Compensation Structure Analysis

  • Pay-for-performance alignment: Annual bonus and four years of performance options hinge on attaining specific revenue thresholds (92%/100%) and annual Board goals; failure to meet 92% threshold cancels that year’s performance option entirely, creating strong incentives to meet revenue targets .
  • Equity mix: Shift emphasizes options (risk-on) vs RSUs; 500k time-based options plus up to 1.75M performance options across 2024–2027; strike set at grant date (time-based $1.35) .
  • Guaranteed vs at-risk: Base salary $400k with significant at-risk upside from bonus ($300k–$400k) and performance options; minimal guaranteed cash beyond salary and benefits .
  • Governance provisions: Inducement grants outside equity plan; no Nelson-specific CIC acceleration disclosed; plan allows Board discretion on plan awards but inducement awards rely on grant terms .
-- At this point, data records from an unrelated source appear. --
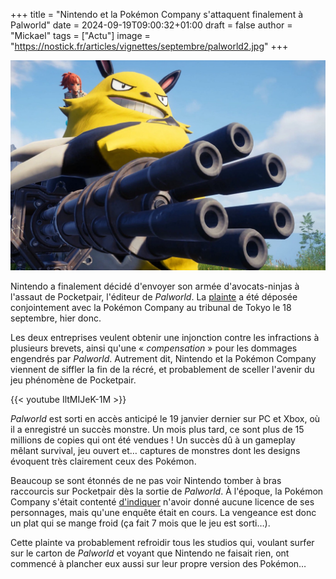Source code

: +++
title = "Nintendo et la Pokémon Company s'attaquent finalement à Palworld"
date = 2024-09-19T09:00:32+01:00
draft = false
author = "Mickael"
tags = ["Actu"]
image = "https://nostick.fr/articles/vignettes/septembre/palworld2.jpg"
+++

![Palworld](palworld2.jpg "Nintendo à l'assaut de Palworld (allégorie)")

Nintendo a finalement décidé d'envoyer son armée d'avocats-ninjas à l'assaut de Pocketpair, l'éditeur de *Palworld*. La [plainte](https://www.nintendo.co.jp/corporate/release/en/2024/240919.html) a été déposée conjointement avec la Pokémon Company au tribunal de Tokyo le 18 septembre, hier donc.

Les deux entreprises veulent obtenir une injonction contre les infractions à plusieurs brevets, ainsi qu'une « *compensation* » pour les dommages engendrés par *Palworld*. Autrement dit, Nintendo et la Pokémon Company viennent de siffler la fin de la récré, et probablement de sceller l'avenir du jeu phénomène de Pocketpair.

{{< youtube IltMIJeK-1M >}} 

*Palworld* est sorti en accès anticipé le 19 janvier dernier sur PC et Xbox, où il a enregistré un succès monstre. Un mois plus tard, ce sont plus de 15 millions de copies qui ont été vendues ! Un succès dû à un gameplay mêlant survival, jeu ouvert et… captures de monstres dont les designs évoquent très clairement ceux des Pokémon.

Beaucoup se sont étonnés de ne pas voir Nintendo tomber à bras raccourcis sur Pocketpair dès la sortie de *Palworld*. À l'époque, la Pokémon Company s'était contenté [d'indiquer](https://corporate.pokemon.co.jp/media/news/detail/335.html) n'avoir donné aucune licence de ses personnages, mais qu'une enquête était en cours. La vengeance est donc un plat qui se mange froid (ça fait 7 mois que le jeu est sorti…).

Cette plainte va probablement refroidir tous les studios qui, voulant surfer sur le carton de *Palworld* et voyant que Nintendo ne faisait rien, ont commencé à plancher eux aussi sur leur propre version des Pokémon…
Risk Indicators & Red Flags

  • Severance/CIC opacity: No severance multiple or CIC acceleration for Nelson disclosed; at-will with 120-day notice may increase personal retention risk if market becomes volatile .
  • Vesting-driven supply: Time-based options vest 1/3 on 6/1/2025 then quarterly; performance tranches vest quarterly once thresholds met; monitor Form 4s around vest dates for selling pressure (no Form 4s cited here).
  • Pledging/hedging: None disclosed (positive) .
  • Bonus thresholds undisclosed: Exact revenue Targets redacted; governance relies on Compensation Committee oversight .

Investment Implications

  • Strong revenue-centric incentives: Bonus and performance options reset annually with 92%/100% revenue triggers; quarterly vesting after activation creates clear catalysts around year-end revenue attainment disclosures and subsequent vest schedules .
  • Commercial execution signals: Nelson’s push into claims-based billing and outcomes-linked pricing with TPA/payers should ease adoption and unlock larger budget pools, improving yield and durability of ARR; pipeline breadth into 2026 (25+ payers, 125k-employee prospect) provides medium-term visibility if conversions materialize .
  • Monitor supply/insider activity: The 500k time-based option began vesting in June 2025; continued quarterly vests and any activated performance tranches can add stock supply—track Form 4s and trading windows for signals (no pledging disclosed) .
  • Alignment vs retention: Heavy at-risk structure with no disclosed severance/CIC safety net suggests high performance alignment but potentially higher personal retention risk; however, non-compete/non-solicit provisions offer company protection post-departure .

References:

  • Appointment, offer terms, compensation, vesting and covenants: .
  • Promotion to President & CCO (no comp change): .
  • Beneficial ownership (shares/footnotes): .
  • Equity plan context and inducement summary: .
  • Pay-versus-performance table (TSR, NI): .
  • Commercial commentary (pipeline, GLP‑1, claims billing, partnerships): .

S&P Global disclaimer: Quarterly Revenue and EBITDA figures marked with an asterisk are retrieved from S&P Global.